C solution 2: Don't over-allocate #406

tjol · 2021-07-13T18:07:46Z

Description

C solution 2 was allocating 8x the space required.

Contributing requirements

I read the contribution guidelines in CONTRIBUTING.md.
I placed my solution in the correct solution folder.
I added a README.md with the right badge(s).
I added a Dockerfile that builds and runs my solution.
I selected drag-race as the target branch.
All code herein is licensed compatible with BSD-3.

rbergen · 2021-07-13T18:15:47Z

Tagging @danielspaangberg and allowing time so they can review and respond to this PR on their original solution, if they want to do so.

danielspaangberg · 2021-07-13T19:20:58Z

Thanks @tjol for noticing and @rbergen for notifying me. You're right, I allocate 8 times as much as needed, but I think your solution needs to be changed slightly. For example for 1'000'000 integers and a 64 bit storage your code would allocate 7812 uint64_t, but they only hold 499968 bits. So I think your solution is good, but there should be (maxints+16*sizeof(TYPE)-1)/16/sizeof(TYPE).

tjol · 2021-07-13T19:27:34Z

You're right, of course.

danielspaangberg · 2021-07-13T19:38:59Z

@tjol That looks good to me! @rbergen - is any action required by me at this point?

rbergen · 2021-07-13T19:41:12Z

@danielspaangberg No, you've done an excellent job by responding so quickly and being so eagle-eyed.

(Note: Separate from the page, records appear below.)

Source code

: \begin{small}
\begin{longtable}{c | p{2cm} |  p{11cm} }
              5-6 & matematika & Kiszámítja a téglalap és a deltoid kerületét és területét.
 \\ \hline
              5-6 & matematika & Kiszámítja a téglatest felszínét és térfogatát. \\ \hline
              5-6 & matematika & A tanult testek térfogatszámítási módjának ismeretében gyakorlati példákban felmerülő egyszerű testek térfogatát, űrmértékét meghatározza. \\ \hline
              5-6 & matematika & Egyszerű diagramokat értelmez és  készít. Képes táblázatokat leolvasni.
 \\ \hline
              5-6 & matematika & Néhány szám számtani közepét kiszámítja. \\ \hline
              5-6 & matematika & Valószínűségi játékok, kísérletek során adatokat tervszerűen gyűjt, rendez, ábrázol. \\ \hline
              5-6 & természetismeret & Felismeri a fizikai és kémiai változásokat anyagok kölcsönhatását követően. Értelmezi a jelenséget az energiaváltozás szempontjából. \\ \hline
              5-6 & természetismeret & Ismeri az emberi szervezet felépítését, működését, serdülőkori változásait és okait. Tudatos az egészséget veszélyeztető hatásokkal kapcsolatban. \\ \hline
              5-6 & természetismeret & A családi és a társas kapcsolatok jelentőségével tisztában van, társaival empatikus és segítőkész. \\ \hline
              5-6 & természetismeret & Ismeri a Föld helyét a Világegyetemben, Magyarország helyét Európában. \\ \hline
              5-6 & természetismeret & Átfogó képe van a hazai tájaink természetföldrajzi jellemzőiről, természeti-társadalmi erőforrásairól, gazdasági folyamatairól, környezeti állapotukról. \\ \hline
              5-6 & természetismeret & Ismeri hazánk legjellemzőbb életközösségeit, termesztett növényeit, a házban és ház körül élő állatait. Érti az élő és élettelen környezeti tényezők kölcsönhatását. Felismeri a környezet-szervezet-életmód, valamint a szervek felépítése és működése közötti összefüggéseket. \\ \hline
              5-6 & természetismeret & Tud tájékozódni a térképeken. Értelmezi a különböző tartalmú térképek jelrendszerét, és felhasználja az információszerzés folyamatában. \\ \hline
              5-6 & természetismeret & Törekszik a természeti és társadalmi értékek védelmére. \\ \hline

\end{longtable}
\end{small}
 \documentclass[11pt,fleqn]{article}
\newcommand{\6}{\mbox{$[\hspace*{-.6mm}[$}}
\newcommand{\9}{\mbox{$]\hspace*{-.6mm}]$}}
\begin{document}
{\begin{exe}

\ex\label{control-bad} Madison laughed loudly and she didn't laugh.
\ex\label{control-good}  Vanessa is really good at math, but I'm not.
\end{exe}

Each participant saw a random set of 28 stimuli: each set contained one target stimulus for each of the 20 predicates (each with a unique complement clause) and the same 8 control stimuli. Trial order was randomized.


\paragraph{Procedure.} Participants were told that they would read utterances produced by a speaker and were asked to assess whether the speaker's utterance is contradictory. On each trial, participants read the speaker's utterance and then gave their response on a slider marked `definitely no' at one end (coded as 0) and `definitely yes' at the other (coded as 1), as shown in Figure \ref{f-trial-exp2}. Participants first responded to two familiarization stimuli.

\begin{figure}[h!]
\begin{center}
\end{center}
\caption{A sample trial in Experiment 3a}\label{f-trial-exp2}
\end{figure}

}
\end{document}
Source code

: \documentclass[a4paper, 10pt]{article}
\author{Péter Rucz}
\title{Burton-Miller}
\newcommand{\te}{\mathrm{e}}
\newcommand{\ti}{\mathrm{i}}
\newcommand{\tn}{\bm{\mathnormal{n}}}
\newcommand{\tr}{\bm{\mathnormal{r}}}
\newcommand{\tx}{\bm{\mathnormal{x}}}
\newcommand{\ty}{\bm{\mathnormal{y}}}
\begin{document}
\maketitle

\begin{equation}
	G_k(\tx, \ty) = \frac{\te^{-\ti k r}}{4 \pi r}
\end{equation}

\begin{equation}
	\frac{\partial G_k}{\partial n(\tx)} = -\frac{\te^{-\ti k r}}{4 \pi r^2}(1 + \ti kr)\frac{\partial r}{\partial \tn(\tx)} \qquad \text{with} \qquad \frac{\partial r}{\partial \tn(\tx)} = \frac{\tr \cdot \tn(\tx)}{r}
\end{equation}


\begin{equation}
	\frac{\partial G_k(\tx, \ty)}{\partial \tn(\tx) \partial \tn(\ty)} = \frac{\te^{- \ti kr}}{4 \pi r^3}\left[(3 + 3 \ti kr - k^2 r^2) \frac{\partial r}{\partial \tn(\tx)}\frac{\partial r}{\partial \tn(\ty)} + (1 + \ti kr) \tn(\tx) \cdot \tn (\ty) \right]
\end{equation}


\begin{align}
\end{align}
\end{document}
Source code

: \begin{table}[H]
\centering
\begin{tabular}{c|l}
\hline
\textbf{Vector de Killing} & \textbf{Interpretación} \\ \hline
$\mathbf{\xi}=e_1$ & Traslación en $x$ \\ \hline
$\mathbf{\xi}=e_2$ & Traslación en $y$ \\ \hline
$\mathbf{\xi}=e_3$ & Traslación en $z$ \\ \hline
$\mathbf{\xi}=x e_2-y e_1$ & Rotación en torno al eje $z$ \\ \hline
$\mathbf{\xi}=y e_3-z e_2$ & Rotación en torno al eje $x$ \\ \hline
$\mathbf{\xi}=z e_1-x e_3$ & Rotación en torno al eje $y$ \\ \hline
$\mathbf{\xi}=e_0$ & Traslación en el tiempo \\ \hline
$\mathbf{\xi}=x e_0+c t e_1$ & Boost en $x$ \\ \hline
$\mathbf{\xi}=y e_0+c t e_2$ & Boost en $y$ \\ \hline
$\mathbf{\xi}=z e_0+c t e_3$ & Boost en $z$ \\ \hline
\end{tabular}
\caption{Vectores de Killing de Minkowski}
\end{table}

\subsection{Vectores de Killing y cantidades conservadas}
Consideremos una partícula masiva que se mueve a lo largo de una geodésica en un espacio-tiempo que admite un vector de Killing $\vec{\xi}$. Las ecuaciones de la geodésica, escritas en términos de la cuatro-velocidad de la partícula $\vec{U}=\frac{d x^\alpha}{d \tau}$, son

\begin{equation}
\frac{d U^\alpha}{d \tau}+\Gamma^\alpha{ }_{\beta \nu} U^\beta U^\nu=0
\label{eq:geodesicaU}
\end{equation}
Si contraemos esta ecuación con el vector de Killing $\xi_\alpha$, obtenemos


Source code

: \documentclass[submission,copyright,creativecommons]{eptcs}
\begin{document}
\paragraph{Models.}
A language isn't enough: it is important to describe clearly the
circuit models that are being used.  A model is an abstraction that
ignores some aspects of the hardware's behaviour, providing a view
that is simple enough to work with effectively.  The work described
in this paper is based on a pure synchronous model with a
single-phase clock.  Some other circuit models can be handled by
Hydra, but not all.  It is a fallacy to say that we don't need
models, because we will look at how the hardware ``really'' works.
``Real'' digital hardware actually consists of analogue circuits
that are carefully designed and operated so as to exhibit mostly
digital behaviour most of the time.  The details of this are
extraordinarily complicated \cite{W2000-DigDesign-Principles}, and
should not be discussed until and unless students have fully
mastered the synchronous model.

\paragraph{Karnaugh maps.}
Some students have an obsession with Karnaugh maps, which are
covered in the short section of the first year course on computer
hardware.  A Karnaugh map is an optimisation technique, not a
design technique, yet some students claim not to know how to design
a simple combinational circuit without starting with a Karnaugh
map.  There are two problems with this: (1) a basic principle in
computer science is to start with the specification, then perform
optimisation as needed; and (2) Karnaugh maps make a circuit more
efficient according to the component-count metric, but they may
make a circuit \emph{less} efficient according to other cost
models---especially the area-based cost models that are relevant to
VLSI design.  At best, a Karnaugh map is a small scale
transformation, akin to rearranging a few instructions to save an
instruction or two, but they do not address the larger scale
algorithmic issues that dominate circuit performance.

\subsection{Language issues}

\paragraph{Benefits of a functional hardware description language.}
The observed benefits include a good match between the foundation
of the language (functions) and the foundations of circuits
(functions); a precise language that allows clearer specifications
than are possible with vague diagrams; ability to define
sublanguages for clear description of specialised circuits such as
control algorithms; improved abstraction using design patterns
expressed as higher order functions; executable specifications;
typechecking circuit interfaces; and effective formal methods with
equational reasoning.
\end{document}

Thank you!

rbergen · 2021-07-13T19:55:22Z

When I run the latest commit locally in docker, this is what I get:

danielspaangberg_1of2;6728;5.000034;1;algorithm=base,faithful=yes,bits=1
danielspaangberg_8of30;8816;5.000249;1;algorithm=wheel,faithful=yes,bits=1
Segmentation fault
danielspaangberg_48of210;9936;5.000007;1;algorithm=wheel,faithful=yes,bits=1
Segmentation fault
Segmentation fault
Segmentation fault
Segmentation fault
Segmentation fault
Segmentation fault
Segmentation fault
Segmentation fault
danielspaangberg_1of2_epar;13078;5.007350;8;algorithm=base,faithful=yes,bits=1
Segmentation fault
Segmentation fault
Segmentation fault
Segmentation fault

tjol · 2021-07-13T20:07:08Z

Well that's interesting...

I didn't get any segmentation faults running locally, but I do in docker. Curious.

danielspaangberg · 2021-07-13T20:07:41Z

Ouch. Will look into what is wrong. I got a segfault running locally when linking with electric fence.

danielspaangberg · 2021-07-13T20:28:22Z

I have a bug with a loop test terminating a bunch of loops with
for (unsigned int i=(factor*factor)>>1U; i<=maxintsh; )
which should be
for (unsigned int i=(factor*factor)>>1U; i<maxintsh; )
and with 32 bit ints it actually allocates exactly the number of integers required, so going off by one here triggers a segfault.
In some of the codes this was fixed already, why the segmentation fault does not always happen.
Problem - I am on vacation and cannot fix this with the computer I am currently at (not skilled enough with the git command line unfortunately). I can update the code when I get back home in a week.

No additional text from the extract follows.